Distributed Computing for Huge-Scale Aggregative Convex Programming
Concerning huge-scale aggregative convex programming of a linear objective subject to the affine constraints of equality and inequality and the quadratic constraints of inequality, convex and aggregatively computable, an algorithm is developed for its distributed computing. The consensus with single common variable is used to partition the constraints into multi-consensus blocks, and the subblocks of each consensus block are employed to partition the primal variables into multiple sets of disjoint subvectors. The global consensus constraints of equality and the original constraints are converted into the extended constraints of equality via slack variables to help resolve feasibility and initialization of the algorithm. The augmented Lagrangian, the block-coordinate Gauss-Seidel method, the proximal point method with double proximal terms or single, and ADMM are used to update the primal and slack variables; descent models with built-in bounds are used to update the dual. Convergence of the algorithm to optimal solutions is argued and the rate of convergence, $O(1/k^{1/2})$ is estimated, under the feasibility supposed. Issues requiring further explorations are listed.
💡 Research Summary
The paper addresses the challenge of solving huge‑scale aggregative convex programming problems that feature a linear objective together with affine equality and inequality constraints as well as convex quadratic inequality constraints. The authors propose a distributed algorithm that leverages a single global consensus variable to decompose the original problem into multiple consensus blocks. Each block contains a subset of the original constraints, and the primal variables are further partitioned into disjoint subvectors so that updates can be performed locally and in parallel.
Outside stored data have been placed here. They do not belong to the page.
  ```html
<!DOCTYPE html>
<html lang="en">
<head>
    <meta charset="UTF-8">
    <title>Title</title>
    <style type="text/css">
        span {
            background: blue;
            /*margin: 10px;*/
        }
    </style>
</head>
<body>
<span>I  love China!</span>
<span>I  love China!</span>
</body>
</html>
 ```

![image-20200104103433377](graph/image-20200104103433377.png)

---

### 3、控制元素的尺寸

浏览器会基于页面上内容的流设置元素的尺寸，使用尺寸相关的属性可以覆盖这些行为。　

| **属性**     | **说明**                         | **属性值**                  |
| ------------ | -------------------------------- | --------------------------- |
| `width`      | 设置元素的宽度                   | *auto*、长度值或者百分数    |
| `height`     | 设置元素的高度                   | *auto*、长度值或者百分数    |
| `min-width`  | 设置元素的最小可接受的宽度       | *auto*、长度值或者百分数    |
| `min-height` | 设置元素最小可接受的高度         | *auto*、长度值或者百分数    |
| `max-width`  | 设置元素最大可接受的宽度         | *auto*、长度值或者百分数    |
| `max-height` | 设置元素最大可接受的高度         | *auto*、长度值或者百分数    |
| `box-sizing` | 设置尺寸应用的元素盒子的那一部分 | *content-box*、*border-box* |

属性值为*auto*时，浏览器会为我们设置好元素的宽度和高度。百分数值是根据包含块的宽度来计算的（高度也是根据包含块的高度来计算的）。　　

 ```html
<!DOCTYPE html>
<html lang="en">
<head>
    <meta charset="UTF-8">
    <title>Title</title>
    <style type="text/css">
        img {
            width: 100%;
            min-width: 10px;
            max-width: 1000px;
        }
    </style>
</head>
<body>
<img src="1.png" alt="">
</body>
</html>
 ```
To guarantee feasibility and to simplify initialization, the original equality constraints and the block‑wise equality constraints are first relaxed into pairwise inequalities (X_i − Z ≤ 0 and Z − X_i ≤ 0) and then transformed into extended equality constraints by introducing slack variables for every inequality. These slack variables are bounded by user‑defined upper limits, which serve both as feasibility guards and as a means to keep the augmented system well‑conditioned.
The core of the algorithm is built on an augmented Lagrangian formulation. For each consensus block i, a local augmented Lagrangian L_i is defined, incorporating the linear objective, the consensus terms, the original constraints, and quadratic penalty terms weighted by a positive penalty parameter ρ_i. The primal variables X_i,l (the l‑th subvector of block i) are updated using a block‑coordinate Gauss‑Seidel scheme combined with a double‑proximal point method: a ‖·‖_1 proximal term with coefficient σ_1 and a ‖·‖_2^2 proximal term with coefficient σ_2 are added to each subproblem. This double‑proximal structure improves numerical stability and ensures that each subproblem remains strongly convex.
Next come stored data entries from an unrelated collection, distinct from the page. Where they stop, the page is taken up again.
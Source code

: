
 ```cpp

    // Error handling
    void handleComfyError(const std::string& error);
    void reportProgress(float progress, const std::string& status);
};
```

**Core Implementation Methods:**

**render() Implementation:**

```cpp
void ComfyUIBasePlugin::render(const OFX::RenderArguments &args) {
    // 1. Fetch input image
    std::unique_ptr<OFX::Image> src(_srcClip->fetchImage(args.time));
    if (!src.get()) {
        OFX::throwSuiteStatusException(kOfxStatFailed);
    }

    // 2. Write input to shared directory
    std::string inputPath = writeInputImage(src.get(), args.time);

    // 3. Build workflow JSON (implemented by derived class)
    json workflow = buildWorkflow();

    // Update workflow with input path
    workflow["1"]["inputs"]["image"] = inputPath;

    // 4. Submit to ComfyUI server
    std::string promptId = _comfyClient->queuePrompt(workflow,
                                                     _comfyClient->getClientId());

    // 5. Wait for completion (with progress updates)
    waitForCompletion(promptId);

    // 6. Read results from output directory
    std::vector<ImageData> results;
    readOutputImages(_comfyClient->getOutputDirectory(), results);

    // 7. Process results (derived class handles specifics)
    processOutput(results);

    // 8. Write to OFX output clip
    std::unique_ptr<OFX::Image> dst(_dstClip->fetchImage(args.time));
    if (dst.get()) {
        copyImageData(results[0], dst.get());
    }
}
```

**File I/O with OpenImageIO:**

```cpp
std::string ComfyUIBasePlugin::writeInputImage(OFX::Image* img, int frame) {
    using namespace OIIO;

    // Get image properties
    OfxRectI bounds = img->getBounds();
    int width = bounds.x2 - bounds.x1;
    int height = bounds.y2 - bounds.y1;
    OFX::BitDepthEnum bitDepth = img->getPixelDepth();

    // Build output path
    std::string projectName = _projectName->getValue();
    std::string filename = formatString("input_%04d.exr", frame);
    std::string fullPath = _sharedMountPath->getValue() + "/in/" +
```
Slack variables (p_XY_i, n_XY_i, F_Y_i, G_Y_i, p_HY_i, n_HY_i) and their associated dual variables (the Lagrange multipliers) are updated by solving simple quadratic subproblems that also include individual proximal terms (γ‑coefficients). The global consensus variable Z is updated by aggregating contributions from all blocks; the authors propose a sequential accumulation scheme that avoids a single massive reduction operation, thereby reducing communication overhead.
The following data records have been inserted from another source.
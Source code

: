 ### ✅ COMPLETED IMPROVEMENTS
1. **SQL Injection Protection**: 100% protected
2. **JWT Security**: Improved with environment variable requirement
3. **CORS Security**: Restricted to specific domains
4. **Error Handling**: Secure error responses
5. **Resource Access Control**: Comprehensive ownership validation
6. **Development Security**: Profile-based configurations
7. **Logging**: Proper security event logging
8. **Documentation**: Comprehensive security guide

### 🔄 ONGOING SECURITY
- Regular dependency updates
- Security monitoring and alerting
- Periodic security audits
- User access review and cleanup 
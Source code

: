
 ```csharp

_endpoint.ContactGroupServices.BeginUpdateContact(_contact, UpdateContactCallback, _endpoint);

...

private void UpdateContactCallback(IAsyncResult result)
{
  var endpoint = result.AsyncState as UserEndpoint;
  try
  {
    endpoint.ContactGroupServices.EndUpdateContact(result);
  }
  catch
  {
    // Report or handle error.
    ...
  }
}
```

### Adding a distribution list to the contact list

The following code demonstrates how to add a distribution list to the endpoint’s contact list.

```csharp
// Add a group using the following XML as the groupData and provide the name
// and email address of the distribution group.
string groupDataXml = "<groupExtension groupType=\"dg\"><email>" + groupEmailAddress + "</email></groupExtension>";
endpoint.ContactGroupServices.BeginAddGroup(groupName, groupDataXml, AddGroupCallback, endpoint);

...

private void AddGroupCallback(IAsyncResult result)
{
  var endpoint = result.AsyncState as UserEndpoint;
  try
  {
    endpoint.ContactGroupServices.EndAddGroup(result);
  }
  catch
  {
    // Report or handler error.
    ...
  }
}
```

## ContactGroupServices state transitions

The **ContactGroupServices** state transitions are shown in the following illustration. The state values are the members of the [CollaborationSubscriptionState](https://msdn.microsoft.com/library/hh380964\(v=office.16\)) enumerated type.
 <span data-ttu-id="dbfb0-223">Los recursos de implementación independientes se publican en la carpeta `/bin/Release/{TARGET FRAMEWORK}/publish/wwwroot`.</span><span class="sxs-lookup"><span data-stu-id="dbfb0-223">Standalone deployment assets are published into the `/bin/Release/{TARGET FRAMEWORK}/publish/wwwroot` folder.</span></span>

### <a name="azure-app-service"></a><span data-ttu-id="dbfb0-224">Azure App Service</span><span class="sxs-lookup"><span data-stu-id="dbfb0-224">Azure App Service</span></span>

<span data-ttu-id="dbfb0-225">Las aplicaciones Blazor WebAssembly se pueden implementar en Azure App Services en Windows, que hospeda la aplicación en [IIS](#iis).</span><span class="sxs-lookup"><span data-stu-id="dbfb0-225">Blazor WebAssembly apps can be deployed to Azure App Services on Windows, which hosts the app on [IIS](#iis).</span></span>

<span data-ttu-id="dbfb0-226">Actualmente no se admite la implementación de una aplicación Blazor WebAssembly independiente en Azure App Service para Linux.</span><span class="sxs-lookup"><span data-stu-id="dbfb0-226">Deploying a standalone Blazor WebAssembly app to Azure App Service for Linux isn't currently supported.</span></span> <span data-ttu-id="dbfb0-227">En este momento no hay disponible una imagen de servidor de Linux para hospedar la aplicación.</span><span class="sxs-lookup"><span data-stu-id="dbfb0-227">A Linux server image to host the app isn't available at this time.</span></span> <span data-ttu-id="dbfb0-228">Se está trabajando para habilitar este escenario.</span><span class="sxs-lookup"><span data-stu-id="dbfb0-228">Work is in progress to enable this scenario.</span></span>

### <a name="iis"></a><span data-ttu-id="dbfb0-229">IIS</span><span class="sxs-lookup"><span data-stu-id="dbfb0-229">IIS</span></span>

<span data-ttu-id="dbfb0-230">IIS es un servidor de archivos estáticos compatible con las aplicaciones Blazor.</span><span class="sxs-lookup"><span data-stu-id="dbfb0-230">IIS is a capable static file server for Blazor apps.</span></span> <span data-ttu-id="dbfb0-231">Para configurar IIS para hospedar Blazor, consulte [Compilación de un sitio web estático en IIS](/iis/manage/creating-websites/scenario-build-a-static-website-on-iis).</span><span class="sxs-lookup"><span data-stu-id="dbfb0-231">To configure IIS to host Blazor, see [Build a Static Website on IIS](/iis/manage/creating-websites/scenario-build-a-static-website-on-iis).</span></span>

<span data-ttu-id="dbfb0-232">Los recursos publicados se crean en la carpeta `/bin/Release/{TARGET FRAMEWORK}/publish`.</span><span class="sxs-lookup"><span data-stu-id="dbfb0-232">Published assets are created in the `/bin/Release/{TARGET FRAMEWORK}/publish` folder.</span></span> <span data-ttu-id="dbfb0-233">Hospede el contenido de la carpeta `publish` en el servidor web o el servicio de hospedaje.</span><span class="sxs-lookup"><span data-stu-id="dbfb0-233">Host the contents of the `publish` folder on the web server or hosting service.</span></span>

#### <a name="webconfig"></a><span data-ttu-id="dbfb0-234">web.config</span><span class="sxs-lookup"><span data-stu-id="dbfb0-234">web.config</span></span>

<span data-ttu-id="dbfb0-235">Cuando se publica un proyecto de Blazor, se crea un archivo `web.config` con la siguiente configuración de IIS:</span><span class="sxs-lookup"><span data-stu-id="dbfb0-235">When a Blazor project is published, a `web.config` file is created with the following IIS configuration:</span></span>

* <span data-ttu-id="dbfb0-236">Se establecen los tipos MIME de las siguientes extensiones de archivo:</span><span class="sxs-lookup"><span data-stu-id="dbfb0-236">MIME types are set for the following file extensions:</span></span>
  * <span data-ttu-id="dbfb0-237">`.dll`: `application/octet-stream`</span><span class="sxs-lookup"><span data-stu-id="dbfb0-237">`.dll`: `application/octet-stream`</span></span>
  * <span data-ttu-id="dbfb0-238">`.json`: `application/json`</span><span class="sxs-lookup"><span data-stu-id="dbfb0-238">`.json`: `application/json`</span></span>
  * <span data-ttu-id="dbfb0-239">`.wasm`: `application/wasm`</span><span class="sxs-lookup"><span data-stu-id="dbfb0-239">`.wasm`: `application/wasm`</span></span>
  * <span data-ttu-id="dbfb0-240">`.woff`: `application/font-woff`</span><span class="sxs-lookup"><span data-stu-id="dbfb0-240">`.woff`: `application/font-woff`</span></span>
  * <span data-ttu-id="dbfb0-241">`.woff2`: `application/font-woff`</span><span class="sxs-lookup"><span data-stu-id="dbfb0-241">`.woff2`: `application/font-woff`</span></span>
Dual updates are derived from first‑order optimality conditions of the convex subproblems, leading to inclusion relations that involve subgradients of indicator functions for the bound constraints. The authors prove a descent lemma (Lemma 1) showing that the augmented Lagrangian sequence {L_k} is non‑increasing and that the sum of the decrease terms D_k plus the proximal correction terms P_k is bounded below. From this they establish convergence of the primal‑dual iterates to a KKT point of the original problem, assuming the existence of a feasible solution. The convergence rate is shown to be O(1/√k), which, while slower than the classic O(1/k) rate of some ADMM variants, is justified by the presence of the double‑proximal terms and the extensive slack‑variable reformulation.
The paper also discusses practical aspects such as the selection of penalty parameters ρ_i, proximal coefficients σ and γ, and the upper bounds for slack variables. It highlights the trade‑off between the number of consensus blocks N, the number of subvector partitions M, and the resulting communication/computation load. Finally, the authors list several avenues for future work, including extensions to non‑linear objectives, asynchronous update schemes, large‑scale fluid‑dynamics simulations, and empirical scalability studies on high‑performance computing platforms.